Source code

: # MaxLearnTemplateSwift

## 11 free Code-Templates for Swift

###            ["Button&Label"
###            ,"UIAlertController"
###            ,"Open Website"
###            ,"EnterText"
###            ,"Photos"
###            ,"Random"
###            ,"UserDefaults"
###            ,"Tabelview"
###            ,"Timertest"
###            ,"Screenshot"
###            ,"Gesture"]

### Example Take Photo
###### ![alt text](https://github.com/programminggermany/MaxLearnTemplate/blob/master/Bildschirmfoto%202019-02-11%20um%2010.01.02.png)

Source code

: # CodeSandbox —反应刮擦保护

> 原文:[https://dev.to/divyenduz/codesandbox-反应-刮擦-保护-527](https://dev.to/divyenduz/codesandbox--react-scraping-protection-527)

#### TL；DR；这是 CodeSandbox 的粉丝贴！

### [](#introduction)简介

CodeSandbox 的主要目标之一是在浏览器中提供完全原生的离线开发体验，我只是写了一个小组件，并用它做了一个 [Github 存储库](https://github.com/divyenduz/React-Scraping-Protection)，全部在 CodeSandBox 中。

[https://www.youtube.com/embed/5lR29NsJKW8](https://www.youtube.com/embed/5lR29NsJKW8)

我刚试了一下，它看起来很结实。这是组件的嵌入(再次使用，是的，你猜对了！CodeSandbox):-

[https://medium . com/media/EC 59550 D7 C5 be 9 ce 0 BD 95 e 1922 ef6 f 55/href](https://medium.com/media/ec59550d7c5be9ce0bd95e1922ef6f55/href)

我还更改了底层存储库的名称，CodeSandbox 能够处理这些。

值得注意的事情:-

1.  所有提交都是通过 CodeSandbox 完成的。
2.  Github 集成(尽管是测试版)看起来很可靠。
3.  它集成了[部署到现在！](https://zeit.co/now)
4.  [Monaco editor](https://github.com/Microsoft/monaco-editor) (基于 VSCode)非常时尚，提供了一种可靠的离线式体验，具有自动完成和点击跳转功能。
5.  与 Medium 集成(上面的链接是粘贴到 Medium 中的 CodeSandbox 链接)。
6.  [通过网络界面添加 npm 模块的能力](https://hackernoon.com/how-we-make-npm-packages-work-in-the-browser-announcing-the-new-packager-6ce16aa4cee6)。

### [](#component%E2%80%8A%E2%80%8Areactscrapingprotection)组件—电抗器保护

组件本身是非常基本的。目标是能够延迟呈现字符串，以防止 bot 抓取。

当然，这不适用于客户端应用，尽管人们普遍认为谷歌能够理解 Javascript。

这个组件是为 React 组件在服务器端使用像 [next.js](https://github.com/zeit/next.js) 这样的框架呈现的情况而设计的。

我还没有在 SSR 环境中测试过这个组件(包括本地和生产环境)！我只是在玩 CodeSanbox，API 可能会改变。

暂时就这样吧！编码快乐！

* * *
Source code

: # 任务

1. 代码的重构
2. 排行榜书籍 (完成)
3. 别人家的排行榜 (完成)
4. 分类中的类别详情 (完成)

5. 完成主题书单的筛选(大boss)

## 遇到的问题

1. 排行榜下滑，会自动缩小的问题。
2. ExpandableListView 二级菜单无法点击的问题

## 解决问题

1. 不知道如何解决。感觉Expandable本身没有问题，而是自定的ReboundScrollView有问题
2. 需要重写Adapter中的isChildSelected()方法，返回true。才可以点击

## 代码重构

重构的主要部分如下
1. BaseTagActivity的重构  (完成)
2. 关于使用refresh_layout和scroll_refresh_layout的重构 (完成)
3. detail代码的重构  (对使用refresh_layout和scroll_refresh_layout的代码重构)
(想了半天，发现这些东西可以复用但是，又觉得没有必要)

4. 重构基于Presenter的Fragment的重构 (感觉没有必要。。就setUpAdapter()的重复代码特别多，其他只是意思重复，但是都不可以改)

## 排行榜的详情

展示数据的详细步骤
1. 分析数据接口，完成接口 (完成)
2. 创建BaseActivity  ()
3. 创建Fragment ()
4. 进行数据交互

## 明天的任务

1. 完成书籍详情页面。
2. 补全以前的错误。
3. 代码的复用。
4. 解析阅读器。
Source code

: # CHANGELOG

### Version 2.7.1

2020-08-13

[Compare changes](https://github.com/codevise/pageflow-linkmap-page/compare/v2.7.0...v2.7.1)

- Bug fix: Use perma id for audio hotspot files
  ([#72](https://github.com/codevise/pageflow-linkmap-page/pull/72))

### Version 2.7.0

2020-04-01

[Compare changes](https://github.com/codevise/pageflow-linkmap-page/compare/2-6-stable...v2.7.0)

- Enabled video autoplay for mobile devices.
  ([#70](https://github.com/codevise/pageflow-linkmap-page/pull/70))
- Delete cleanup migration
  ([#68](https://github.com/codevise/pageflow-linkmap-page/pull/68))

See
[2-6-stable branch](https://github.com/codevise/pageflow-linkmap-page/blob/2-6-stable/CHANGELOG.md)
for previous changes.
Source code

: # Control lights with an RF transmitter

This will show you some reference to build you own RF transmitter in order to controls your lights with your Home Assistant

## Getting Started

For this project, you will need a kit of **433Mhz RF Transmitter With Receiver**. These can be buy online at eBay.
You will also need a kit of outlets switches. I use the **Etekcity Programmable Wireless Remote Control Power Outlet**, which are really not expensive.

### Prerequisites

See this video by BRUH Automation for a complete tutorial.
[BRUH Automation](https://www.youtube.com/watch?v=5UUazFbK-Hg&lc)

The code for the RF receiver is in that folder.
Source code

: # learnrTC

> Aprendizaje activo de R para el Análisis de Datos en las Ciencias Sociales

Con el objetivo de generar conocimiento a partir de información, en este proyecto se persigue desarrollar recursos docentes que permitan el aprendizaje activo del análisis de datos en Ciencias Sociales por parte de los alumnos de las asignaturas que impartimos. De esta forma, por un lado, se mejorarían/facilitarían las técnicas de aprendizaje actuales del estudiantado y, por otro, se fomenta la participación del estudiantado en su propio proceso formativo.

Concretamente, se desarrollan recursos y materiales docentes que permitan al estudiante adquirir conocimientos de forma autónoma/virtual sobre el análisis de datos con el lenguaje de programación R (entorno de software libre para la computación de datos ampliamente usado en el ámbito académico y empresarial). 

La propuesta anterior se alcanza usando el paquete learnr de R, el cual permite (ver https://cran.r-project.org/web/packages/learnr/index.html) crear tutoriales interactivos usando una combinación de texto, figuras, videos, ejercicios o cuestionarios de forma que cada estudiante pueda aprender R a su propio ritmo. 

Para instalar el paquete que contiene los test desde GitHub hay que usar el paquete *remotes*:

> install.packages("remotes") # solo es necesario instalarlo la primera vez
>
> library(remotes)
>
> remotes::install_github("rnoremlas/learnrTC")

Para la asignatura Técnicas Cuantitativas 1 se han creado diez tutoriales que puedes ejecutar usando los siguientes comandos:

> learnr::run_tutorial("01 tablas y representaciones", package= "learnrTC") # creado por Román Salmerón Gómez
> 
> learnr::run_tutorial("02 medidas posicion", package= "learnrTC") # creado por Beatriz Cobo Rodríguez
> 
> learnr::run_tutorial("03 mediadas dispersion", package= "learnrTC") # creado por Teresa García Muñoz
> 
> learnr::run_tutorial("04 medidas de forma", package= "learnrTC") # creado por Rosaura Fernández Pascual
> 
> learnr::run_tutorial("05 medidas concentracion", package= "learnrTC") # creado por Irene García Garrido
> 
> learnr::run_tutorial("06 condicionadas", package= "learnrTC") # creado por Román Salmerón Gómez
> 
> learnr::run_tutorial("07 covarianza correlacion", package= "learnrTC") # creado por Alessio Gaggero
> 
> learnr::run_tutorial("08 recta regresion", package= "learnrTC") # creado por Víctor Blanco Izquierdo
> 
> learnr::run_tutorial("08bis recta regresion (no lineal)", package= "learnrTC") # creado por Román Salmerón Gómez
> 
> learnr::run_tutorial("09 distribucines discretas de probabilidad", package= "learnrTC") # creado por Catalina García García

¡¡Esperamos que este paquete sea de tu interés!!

---

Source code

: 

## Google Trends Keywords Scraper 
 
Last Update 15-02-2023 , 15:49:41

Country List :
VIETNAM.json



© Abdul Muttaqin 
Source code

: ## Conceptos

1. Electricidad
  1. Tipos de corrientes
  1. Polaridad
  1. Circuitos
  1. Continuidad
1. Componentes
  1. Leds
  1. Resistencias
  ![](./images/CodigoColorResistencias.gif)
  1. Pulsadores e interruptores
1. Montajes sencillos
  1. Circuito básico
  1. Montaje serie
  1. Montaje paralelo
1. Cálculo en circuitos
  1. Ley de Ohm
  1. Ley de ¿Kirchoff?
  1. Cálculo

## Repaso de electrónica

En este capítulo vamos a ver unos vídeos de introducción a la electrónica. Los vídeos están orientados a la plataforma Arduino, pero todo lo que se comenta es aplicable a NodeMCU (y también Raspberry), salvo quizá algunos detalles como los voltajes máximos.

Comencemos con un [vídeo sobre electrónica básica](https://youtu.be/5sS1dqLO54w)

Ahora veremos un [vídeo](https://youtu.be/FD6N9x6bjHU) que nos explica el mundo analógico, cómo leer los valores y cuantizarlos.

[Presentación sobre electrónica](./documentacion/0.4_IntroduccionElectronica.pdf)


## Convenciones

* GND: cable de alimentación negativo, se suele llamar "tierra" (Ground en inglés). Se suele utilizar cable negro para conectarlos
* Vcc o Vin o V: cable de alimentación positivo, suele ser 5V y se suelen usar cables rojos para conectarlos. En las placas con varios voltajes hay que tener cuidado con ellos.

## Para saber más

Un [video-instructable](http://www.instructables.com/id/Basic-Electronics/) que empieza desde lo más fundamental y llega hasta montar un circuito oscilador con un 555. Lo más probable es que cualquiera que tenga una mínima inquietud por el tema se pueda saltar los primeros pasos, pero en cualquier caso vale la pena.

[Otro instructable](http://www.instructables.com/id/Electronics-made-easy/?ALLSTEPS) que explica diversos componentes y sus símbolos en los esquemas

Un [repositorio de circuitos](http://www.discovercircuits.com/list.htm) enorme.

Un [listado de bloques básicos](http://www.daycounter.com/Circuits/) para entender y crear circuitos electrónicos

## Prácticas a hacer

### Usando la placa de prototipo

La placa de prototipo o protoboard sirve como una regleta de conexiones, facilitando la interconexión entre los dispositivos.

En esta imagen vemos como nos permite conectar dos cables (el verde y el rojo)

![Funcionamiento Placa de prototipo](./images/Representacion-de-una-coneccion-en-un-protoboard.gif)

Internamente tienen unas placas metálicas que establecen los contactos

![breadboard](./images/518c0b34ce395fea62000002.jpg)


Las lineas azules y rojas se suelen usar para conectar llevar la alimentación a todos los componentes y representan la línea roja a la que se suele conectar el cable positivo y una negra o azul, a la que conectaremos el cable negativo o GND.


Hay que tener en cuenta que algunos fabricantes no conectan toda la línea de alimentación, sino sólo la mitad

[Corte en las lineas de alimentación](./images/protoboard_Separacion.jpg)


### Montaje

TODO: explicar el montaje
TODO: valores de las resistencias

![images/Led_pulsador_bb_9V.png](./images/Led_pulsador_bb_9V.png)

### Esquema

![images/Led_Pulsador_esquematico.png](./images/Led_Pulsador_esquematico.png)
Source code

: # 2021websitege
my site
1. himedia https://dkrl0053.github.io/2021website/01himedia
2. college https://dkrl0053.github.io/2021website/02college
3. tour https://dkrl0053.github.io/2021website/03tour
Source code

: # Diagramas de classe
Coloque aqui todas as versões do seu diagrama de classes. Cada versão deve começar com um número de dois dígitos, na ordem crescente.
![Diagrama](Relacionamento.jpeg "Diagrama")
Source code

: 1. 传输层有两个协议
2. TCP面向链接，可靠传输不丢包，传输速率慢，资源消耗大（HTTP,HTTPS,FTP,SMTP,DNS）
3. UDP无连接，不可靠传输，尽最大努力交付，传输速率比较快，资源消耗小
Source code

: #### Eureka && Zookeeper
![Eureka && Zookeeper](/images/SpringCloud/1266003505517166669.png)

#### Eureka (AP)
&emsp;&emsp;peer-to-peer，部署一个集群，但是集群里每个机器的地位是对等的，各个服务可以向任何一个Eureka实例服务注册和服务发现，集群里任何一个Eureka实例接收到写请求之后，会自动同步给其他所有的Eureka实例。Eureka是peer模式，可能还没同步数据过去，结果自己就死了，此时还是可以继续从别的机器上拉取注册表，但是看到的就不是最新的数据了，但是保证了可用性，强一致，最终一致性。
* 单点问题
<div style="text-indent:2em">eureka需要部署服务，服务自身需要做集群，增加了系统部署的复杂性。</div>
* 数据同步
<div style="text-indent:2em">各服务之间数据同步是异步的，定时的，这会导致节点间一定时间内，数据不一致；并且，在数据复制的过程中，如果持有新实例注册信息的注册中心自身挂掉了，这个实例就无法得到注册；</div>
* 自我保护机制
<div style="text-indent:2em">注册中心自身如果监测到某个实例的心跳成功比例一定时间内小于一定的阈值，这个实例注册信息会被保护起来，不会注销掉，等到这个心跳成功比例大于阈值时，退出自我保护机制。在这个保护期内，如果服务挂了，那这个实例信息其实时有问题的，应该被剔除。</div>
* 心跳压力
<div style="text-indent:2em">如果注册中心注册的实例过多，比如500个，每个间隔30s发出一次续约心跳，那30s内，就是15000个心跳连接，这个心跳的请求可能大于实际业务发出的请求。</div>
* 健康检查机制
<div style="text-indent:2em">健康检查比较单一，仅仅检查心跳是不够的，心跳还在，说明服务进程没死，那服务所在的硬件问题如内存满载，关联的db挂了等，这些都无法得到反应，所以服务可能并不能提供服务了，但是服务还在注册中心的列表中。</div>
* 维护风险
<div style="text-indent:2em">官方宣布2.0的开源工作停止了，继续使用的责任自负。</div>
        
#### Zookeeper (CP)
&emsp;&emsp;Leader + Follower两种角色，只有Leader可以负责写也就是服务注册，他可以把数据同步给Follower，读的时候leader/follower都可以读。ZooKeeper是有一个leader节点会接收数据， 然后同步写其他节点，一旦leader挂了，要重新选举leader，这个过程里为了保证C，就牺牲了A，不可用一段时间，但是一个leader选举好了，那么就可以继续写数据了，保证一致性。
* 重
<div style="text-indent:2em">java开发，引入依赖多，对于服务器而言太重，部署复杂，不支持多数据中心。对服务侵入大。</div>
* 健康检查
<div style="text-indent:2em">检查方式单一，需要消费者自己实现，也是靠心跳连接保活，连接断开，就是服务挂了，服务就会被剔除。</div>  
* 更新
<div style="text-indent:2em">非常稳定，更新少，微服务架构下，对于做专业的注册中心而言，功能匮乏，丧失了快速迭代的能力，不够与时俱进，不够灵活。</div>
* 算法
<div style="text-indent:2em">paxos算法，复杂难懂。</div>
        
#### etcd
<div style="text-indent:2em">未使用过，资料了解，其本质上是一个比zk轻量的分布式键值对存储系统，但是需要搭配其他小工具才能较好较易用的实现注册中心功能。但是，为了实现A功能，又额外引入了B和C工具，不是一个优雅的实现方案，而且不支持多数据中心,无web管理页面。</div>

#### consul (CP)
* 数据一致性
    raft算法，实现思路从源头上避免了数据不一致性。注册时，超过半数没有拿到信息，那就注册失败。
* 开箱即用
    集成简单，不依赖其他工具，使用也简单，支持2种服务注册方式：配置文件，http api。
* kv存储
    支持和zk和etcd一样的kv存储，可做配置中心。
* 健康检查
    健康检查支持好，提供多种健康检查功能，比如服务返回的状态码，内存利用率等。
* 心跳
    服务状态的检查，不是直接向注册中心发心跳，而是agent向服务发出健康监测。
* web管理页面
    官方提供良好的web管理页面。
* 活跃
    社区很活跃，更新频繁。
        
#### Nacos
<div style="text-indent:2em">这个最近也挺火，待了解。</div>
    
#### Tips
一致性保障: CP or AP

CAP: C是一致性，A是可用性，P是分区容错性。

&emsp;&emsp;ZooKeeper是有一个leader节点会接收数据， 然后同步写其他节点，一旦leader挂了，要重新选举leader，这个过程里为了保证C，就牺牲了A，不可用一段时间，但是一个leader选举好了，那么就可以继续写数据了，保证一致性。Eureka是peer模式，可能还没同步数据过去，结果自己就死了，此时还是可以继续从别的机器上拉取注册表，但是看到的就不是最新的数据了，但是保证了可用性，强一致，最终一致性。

> **Brief**:
From the line holding "我刚试了一下，它看起来很结实" to the line holding "[Monaco editor](https://github.com/Microsoft/monaco-editor) (基于", inclusive, restate each line above exactly as written.

> **Response**:
我刚试了一下，它看起来很结实。这是组件的嵌入(再次使用，是的，你猜对了！CodeSandbox):-

[https://medium . com/media/EC 59550 D7 C5 be 9 ce 0 BD 95 e 1922 ef6 f 55/href](https://medium.com/media/ec59550d7c5be9ce0bd95e1922ef6f55/href)

我还更改了底层存储库的名称，CodeSandbox 能够处理这些。

值得注意的事情:-

1.  所有提交都是通过 CodeSandbox 完成的。
2.  Github 集成(尽管是测试版)看起来很可靠。
3.  它集成了[部署到现在！](https://zeit.co/now)
4.  [Monaco editor](https://github.com/Microsoft/monaco-editor) (基于 VSCode)非常时尚，提供了一种可靠的离线式体验，具有自动完成和点击跳转功能。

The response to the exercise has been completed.